Saved entries
*** Block opens ***

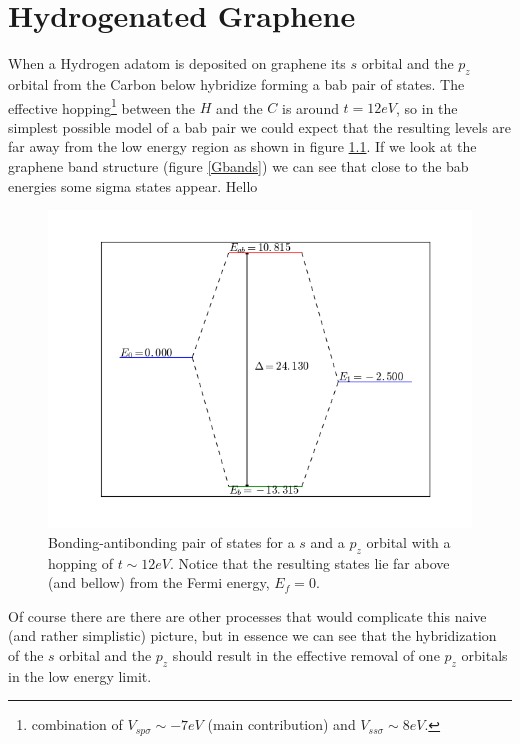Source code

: \chapter{Hydrogenated Graphene}
When a Hydrogen adatom is deposited on graphene its $s$ orbital and the $p_z$ orbital from the Carbon below hybridize forming a \ac{bab} pair of states. The effective hopping\footnote{combination of $V_{sp\sigma}\sim -7eV$ (main contribution) and $V_{ss\sigma}\sim 8eV$.} between the $H$ and the $C$ is around $t=12eV$, so in the simplest possible model of a \ac{bab} pair we could expect that the resulting levels are far away from the low energy region as shown in figure \ref{bab}. If we look at the graphene band structure (figure \ref{Gbands}) we can see that close to the \ac{bab} energies some sigma states appear. Hello
\begin{figure}[h!]
\centering
\includegraphics{chapter05/figures/bonding_antibonding.png}
\vspace{-5pt}
\caption{Bonding-antibonding pair of states for a $s$ and a $p_z$ orbital with a hopping of $t\sim 12eV$. Notice that the resulting states lie far above (and bellow) from the Fermi energy, $E_f=0$.}
\label{bab}
\end{figure}
\FloatBarrier
Of course there are there are other processes that would complicate this naive (and rather simplistic) picture, but in essence we can see that the hybridization of the $s$ orbital and the $p_z$ should result in the effective removal of one $p_z$ orbitals in the low energy limit.\\

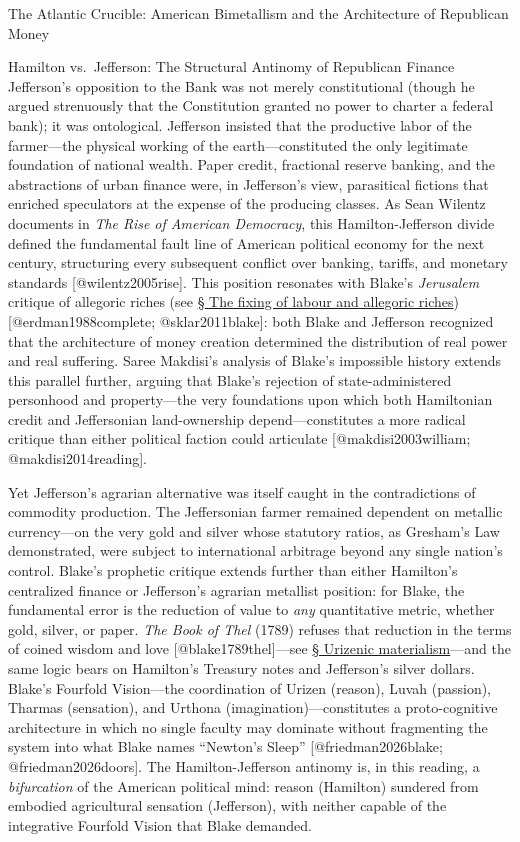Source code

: \documentclass[
  ignorenonframetext,
]{beamer}
\begin{document}
\begin{frame}{The Atlantic Crucible: American Bimetallism and the
Architecture of Republican Money}
\begin{block}{Hamilton vs.~Jefferson: The Structural Antinomy of
Republican Finance}
Jefferson's opposition to the Bank was not merely constitutional (though
he argued strenuously that the Constitution granted no power to charter
a federal bank); it was ontological. Jefferson insisted that the
productive labor of the farmer---the physical working of the
earth---constituted the only legitimate foundation of national wealth.
Paper credit, fractional reserve banking, and the abstractions of urban
finance were, in Jefferson's view, parasitical fictions that enriched
speculators at the expense of the producing classes. As Sean Wilentz
documents in \emph{The Rise of American Democracy}, this
Hamilton-Jefferson divide defined the fundamental fault line of American
political economy for the next century, structuring every subsequent
conflict over banking, tariffs, and monetary standards
{[}@wilentz2005rise{]}. This position resonates with Blake's
\emph{Jerusalem} critique of allegoric riches (see
\hyperlink{sec-allegoric-riches}{§ The fixing of labour and allegoric
riches}) {[}@erdman1988complete; @sklar2011blake{]}: both Blake and
Jefferson recognized that the architecture of money creation determined
the distribution of real power and real suffering. Saree Makdisi's
analysis of Blake's impossible history extends this parallel further,
arguing that Blake's rejection of state-administered personhood and
property---the very foundations upon which both Hamiltonian credit and
Jeffersonian land-ownership depend---constitutes a more radical critique
than either political faction could articulate {[}@makdisi2003william;
@makdisi2014reading{]}.

Yet Jefferson's agrarian alternative was itself caught in the
contradictions of commodity production. The Jeffersonian farmer remained
dependent on metallic currency---on the very gold and silver whose
statutory ratios, as Gresham's Law demonstrated, were subject to
international arbitrage beyond any single nation's control. Blake's
prophetic critique extends further than either Hamilton's centralized
finance or Jefferson's agrarian metallist position: for Blake, the
fundamental error is the reduction of value to \emph{any} quantitative
metric, whether gold, silver, or paper. \emph{The Book of Thel} (1789)
refuses that reduction in the terms of coined wisdom and love
{[}@blake1789thel{]}---see \hyperlink{sec-urizenic-materialism}{§
Urizenic materialism}---and the same logic bears on Hamilton's Treasury
notes and Jefferson's silver dollars. Blake's Fourfold Vision---the
coordination of Urizen (reason), Luvah (passion), Tharmas (sensation),
and Urthona (imagination)---constitutes a proto-cognitive architecture
in which no single faculty may dominate without fragmenting the system
into what Blake names ``Newton's Sleep'' {[}@friedman2026blake;
@friedman2026doors{]}. The Hamilton-Jefferson antinomy is, in this
reading, a \emph{bifurcation} of the American political mind: reason
(Hamilton) sundered from embodied agricultural sensation (Jefferson),
with neither capable of the integrative Fourfold Vision that Blake
demanded.
\end{block}
\end{frame}
\end{document}
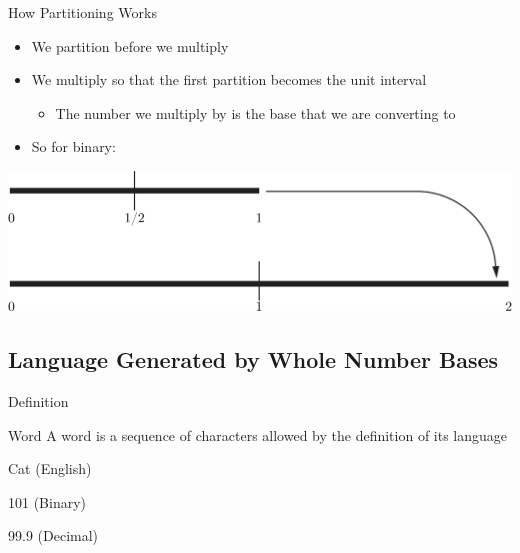 \documentclass{beamer}
\begin{document}
\begin{frame}{How Partitioning Works}
  \begin{itemize}
    \item We partition before we multiply
    \item We multiply so that the first partition becomes the unit interval
    \begin{itemize}
      \item The number we multiply by is the base that we are converting to
    \end{itemize}
    \item So for binary:
  \end{itemize}
  \includegraphics[width=\textwidth]{images/partitioning/partitioning}
\end{frame}















\subsection{Language Generated by Whole Number Bases}
\begin{frame}{Definition}
  \begin{block}{Word}
    A word is a sequence of characters allowed by the definition of its language
  \end{block}\pause

  \begin{example}
    Cat (English)\pause

    101 (Binary) \pause

    99.9 (Decimal)
  \end{example}
\end{frame}
\end{document}
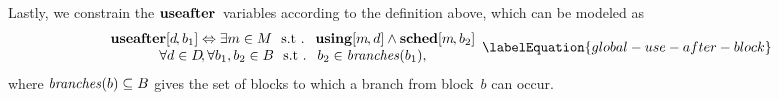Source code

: Lastly, we constrain the $\mVar{useafter}$~\glspl{variable} according to the
definition above, which can be modeled as
%
\begin{equation}
  \begin{array}{c}
    \mVar{useafter}[d \hspace{-1pt}, b_1]
    \mEq
    \exists m \in \mMatchSet
    \text{ \st }
    \mVar{using}[m \hspace{-1pt}, d]
    \mAnd
    \mVar{sched}[m \hspace{-1pt}, b_2]
    \\
    \forall d \in \mDataSet \!,
    \forall b_1, b_2 \in \mBlockSet
    \text{ \st }
    b_2 \in \mBranches(b_1),
  \end{array}
  \labelEquation{global-use-after-block}
\end{equation}
%
where \mbox{$\operatorname{\textrm{\textit{branches}}}(b) \subseteq B$} gives the set of \glspl{block}
to which a branch from \gls{block}~$b$ can occur.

*** Block closes ***

## Action item
Write the records above out again exactly, with no pictures in your copy.

## Response to this exercise
Source code

: \chapter{Hydrogenated Graphene}
When a Hydrogen adatom is deposited on graphene its $s$ orbital and the $p_z$ orbital from the Carbon below hybridize forming a \ac{bab} pair of states. The effective hopping\footnote{combination of $V_{sp\sigma}\sim -7eV$ (main contribution) and $V_{ss\sigma}\sim 8eV$.} between the $H$ and the $C$ is around $t=12eV$, so in the simplest possible model of a \ac{bab} pair we could expect that the resulting levels are far away from the low energy region as shown in figure \ref{bab}. If we look at the graphene band structure (figure \ref{Gbands}) we can see that close to the \ac{bab} energies some sigma states appear. Hello
\begin{figure}[h!]
\centering
\includegraphics{chapter05/figures/bonding_antibonding.png}
\vspace{-5pt}
\caption{Bonding-antibonding pair of states for a $s$ and a $p_z$ orbital with a hopping of $t\sim 12eV$. Notice that the resulting states lie far above (and bellow) from the Fermi energy, $E_f=0$.}
\label{bab}
\end{figure}
\FloatBarrier
Of course there are there are other processes that would complicate this naive (and rather simplistic) picture, but in essence we can see that the hybridization of the $s$ orbital and the $p_z$ should result in the effective removal of one $p_z$ orbitals in the low energy limit.\\

Source code

: \documentclass[
  ignorenonframetext,
]{beamer}
\begin{document}
\begin{frame}{The Atlantic Crucible: American Bimetallism and the
Architecture of Republican Money}
\begin{block}{Hamilton vs.~Jefferson: The Structural Antinomy of
Republican Finance}
Jefferson's opposition to the Bank was not merely constitutional (though
he argued strenuously that the Constitution granted no power to charter
a federal bank); it was ontological. Jefferson insisted that the
productive labor of the farmer---the physical working of the
earth---constituted the only legitimate foundation of national wealth.
Paper credit, fractional reserve banking, and the abstractions of urban
finance were, in Jefferson's view, parasitical fictions that enriched
speculators at the expense of the producing classes. As Sean Wilentz
documents in \emph{The Rise of American Democracy}, this
Hamilton-Jefferson divide defined the fundamental fault line of American
political economy for the next century, structuring every subsequent
conflict over banking, tariffs, and monetary standards
{[}@wilentz2005rise{]}. This position resonates with Blake's
\emph{Jerusalem} critique of allegoric riches (see
\hyperlink{sec-allegoric-riches}{§ The fixing of labour and allegoric
riches}) {[}@erdman1988complete; @sklar2011blake{]}: both Blake and
Jefferson recognized that the architecture of money creation determined
the distribution of real power and real suffering. Saree Makdisi's
analysis of Blake's impossible history extends this parallel further,
arguing that Blake's rejection of state-administered personhood and
property---the very foundations upon which both Hamiltonian credit and
Jeffersonian land-ownership depend---constitutes a more radical critique
than either political faction could articulate {[}@makdisi2003william;
@makdisi2014reading{]}.

Yet Jefferson's agrarian alternative was itself caught in the
contradictions of commodity production. The Jeffersonian farmer remained
dependent on metallic currency---on the very gold and silver whose
statutory ratios, as Gresham's Law demonstrated, were subject to
international arbitrage beyond any single nation's control. Blake's
prophetic critique extends further than either Hamilton's centralized
finance or Jefferson's agrarian metallist position: for Blake, the
fundamental error is the reduction of value to \emph{any} quantitative
metric, whether gold, silver, or paper. \emph{The Book of Thel} (1789)
refuses that reduction in the terms of coined wisdom and love
{[}@blake1789thel{]}---see \hyperlink{sec-urizenic-materialism}{§
Urizenic materialism}---and the same logic bears on Hamilton's Treasury
notes and Jefferson's silver dollars. Blake's Fourfold Vision---the
coordination of Urizen (reason), Luvah (passion), Tharmas (sensation),
and Urthona (imagination)---constitutes a proto-cognitive architecture
in which no single faculty may dominate without fragmenting the system
into what Blake names ``Newton's Sleep'' {[}@friedman2026blake;
@friedman2026doors{]}. The Hamilton-Jefferson antinomy is, in this
reading, a \emph{bifurcation} of the American political mind: reason
(Hamilton) sundered from embodied agricultural sensation (Jefferson),
with neither capable of the integrative Fourfold Vision that Blake
demanded.
\end{block}
\end{frame}
\end{document}
 \documentclass{beamer}
\begin{document}
\begin{frame}{How Partitioning Works}
  \begin{itemize}
    \item We partition before we multiply
    \item We multiply so that the first partition becomes the unit interval
    \begin{itemize}
      \item The number we multiply by is the base that we are converting to
    \end{itemize}
    \item So for binary:
  \end{itemize}
  \includegraphics[width=\textwidth]{images/partitioning/partitioning}
\end{frame}















\subsection{Language Generated by Whole Number Bases}
\begin{frame}{Definition}
  \begin{block}{Word}
    A word is a sequence of characters allowed by the definition of its language
  \end{block}\pause

  \begin{example}
    Cat (English)\pause

    101 (Binary) \pause

    99.9 (Decimal)
  \end{example}
\end{frame}
\end{document}
Source code

: Lastly, we constrain the $\mVar{useafter}$~\glspl{variable} according to the
definition above, which can be modeled as
%
\begin{equation}
  \begin{array}{c}
    \mVar{useafter}[d \hspace{-1pt}, b_1]
    \mEq
    \exists m \in \mMatchSet
    \text{ \st }
    \mVar{using}[m \hspace{-1pt}, d]
    \mAnd
    \mVar{sched}[m \hspace{-1pt}, b_2]
    \\
    \forall d \in \mDataSet \!,
    \forall b_1, b_2 \in \mBlockSet
    \text{ \st }
    b_2 \in \mBranches(b_1),
  \end{array}
  \labelEquation{global-use-after-block}
\end{equation}
%
where \mbox{$\operatorname{\textrm{\textit{branches}}}(b) \subseteq B$} gives the set of \glspl{block}
to which a branch from \gls{block}~$b$ can occur.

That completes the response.